This week, states submit their final plans to the Department of Education about how they’ll measure student success based on rules set in the Every Student Succeeds Act, or ESSA. The measurements provide data that affect major issues like school funding and allocating other resources. Today, a panel discussed how states have developed plans that address some of the unique barriers facing students of color and English learners.
View the video of the panel discussion below:
One of the major victories when ESSA passed in 2015 included federal regulations that states would have to measure the success of English learners, students of color, students with disabilities, and other historically overlooked groups. Congress later weakened those regulations, giving states more flexibility in choosing how to measure schoolwide success, meaning those students could be overlooked again.
‘Can’t change what you don’t measure’
Despite a federal plan to measure the success of underrepresented students, some states didn’t include those measurements when developing their own plans, or lumped all of those diverse groups into a single set, called a supersubgroup.
“You can’t change what you don’t measure,” said Susie Saavedra, Senior Director of Policy and Legislative Affairs for the National Urban League. When states don’t pay specific attention to how Black and Latino students achieve, there’s no way for the schools to know what issues the students face and no way to address those issues with any kind of strategy.
And while some states are including measurements for how well English learners are doing, many of them aren’t sure what to do with the information. “You see a lot of TBDs” in the plans, said Lorén Trull, UnidosUS Senior Education Policy Advisor.
Trull identified a few weak points that are trending across states, including measurement systems that aren’t accessible for parents, and inconsistent definitions of an “underperforming” student.

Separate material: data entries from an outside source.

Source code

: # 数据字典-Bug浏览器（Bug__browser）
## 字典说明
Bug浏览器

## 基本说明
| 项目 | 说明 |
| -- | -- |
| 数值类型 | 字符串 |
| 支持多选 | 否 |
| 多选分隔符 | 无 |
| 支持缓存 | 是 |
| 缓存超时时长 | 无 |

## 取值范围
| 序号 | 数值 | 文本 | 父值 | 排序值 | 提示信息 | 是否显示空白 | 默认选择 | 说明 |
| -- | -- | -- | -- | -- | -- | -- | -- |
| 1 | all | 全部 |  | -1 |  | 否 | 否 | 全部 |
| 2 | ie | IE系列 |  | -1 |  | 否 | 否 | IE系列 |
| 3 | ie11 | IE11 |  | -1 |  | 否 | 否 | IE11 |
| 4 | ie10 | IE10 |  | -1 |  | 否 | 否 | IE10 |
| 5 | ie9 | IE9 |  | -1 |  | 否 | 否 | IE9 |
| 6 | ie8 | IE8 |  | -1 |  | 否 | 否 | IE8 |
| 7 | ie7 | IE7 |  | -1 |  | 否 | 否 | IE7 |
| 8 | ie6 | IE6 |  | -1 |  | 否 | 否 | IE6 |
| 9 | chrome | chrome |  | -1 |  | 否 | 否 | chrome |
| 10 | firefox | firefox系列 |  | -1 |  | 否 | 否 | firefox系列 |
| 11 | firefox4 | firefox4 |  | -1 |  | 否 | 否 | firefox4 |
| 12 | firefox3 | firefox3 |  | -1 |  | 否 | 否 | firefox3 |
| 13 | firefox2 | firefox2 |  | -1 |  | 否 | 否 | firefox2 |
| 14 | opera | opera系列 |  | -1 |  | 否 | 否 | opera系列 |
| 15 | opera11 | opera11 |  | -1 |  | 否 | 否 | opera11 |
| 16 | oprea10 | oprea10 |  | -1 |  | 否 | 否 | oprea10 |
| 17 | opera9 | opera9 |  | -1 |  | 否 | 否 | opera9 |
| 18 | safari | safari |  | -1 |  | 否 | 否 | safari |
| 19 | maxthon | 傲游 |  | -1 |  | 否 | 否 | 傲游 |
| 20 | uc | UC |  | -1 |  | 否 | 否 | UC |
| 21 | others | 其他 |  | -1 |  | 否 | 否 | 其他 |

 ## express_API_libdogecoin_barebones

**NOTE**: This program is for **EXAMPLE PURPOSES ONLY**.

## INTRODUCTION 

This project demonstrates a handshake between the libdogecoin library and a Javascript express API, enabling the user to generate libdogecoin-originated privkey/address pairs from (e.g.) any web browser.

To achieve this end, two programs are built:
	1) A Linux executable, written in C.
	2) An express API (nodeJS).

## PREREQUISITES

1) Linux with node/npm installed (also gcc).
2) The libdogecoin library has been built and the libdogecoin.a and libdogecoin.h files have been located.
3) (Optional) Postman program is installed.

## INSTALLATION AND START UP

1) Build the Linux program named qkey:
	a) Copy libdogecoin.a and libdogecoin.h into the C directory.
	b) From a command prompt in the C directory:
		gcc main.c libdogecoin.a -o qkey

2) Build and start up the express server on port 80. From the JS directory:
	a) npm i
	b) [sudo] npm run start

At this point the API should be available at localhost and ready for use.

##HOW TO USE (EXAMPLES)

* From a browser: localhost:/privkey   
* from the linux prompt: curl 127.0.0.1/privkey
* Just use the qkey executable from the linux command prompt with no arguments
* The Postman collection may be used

What success looks like on the ground
“We can talk about policy all we want to, but it doesn’t mean anything if it doesn’t lead to change,” said Alexandra Hernandez, a school principal from Brooklyn, New York. She added that policy is often nebulous for practitioners, a barrier addressed by the National Institute for Latino School Leaders (NILSL). Hernandez is a former fellow of the institute.
“As a high school principal, success is about graduation and attendance. Those are the indicators I look at every day,” she added.